The probability of a photon being scattered is given by the scattering albedo ( rho / (rho + alpha) ) [Jensen 1998], where rho and alpha are the scatter and absorption coefficients.

Scattering or Absorption:

a: [0, 1] is a random variable

p: probability of scattering

phi: the power of incoming photon

if( a < p ) scatter photon at power phi

else photon is absorbed 

New direction of a photon being scattered from diffuse reflection or participating media:

Sampling techniques. Importance sampling is usually applied.

Build Photon Maps of Surface and Volume for Indirect Illumination

As described in Volume Photon Map[Jensen 1998], three types of photon maps are presented to compute indirect illumination in scenes with participating media: global, caustic and volume. Volume photon map contains photons interacting with particles in the participating media, regular photon map stores photons bounced by diffuse surface, and caustic photon maps stores photons bounced specular and transmissive surfaces.

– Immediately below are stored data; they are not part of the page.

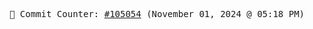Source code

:<p align="center">
    <samp>
        📮 Commit Counter: <a href="https://github.com/Javascript-void0/Javascript-void0/commits/main">#105054</a> (November 01, 2024 @ 05:18 PM)
    </samp>
</p>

This scratch describes steps to build these photon maps. But global and caustic photon maps are not separately built, while combined together, i.e. photons bounced by any kind of surfaces are stored in the same photon map.

When tracing photons, photons are stored from the 2nd bounce, because the first bounce is the direct illumination on surfaces or volumes.

The photon’s power does not need be scaled when using Russian Roulette.

Photon Map:

For each photon, when it’s not traced to the maximum bounce (user defined number):

Store: only when it hits a diffuse surface.

Scatter: use Russian Roulette to determine whether the photon is absorbed or scattered.

Increase the bounce: every time it hits a surface.

Volume Photon Map:

For each photon, when it’s not traced to the maximum bounce:

Store: when it hits somewhere within the participating media.

Scatter: use Russian Roulette to determine whether the photon is absorbed or scattered.

Increase the bounce: every time it hits a surface or somewhere within the participating media.

Direct Illumination in Scenes with Participating Media

Assume that the participating media volume is finite. Besides of attenuation and emission, direct illumination of participating media accounts for the single scattering, while indirect illumination is for multiple scattering. This scratch only consider single scattering.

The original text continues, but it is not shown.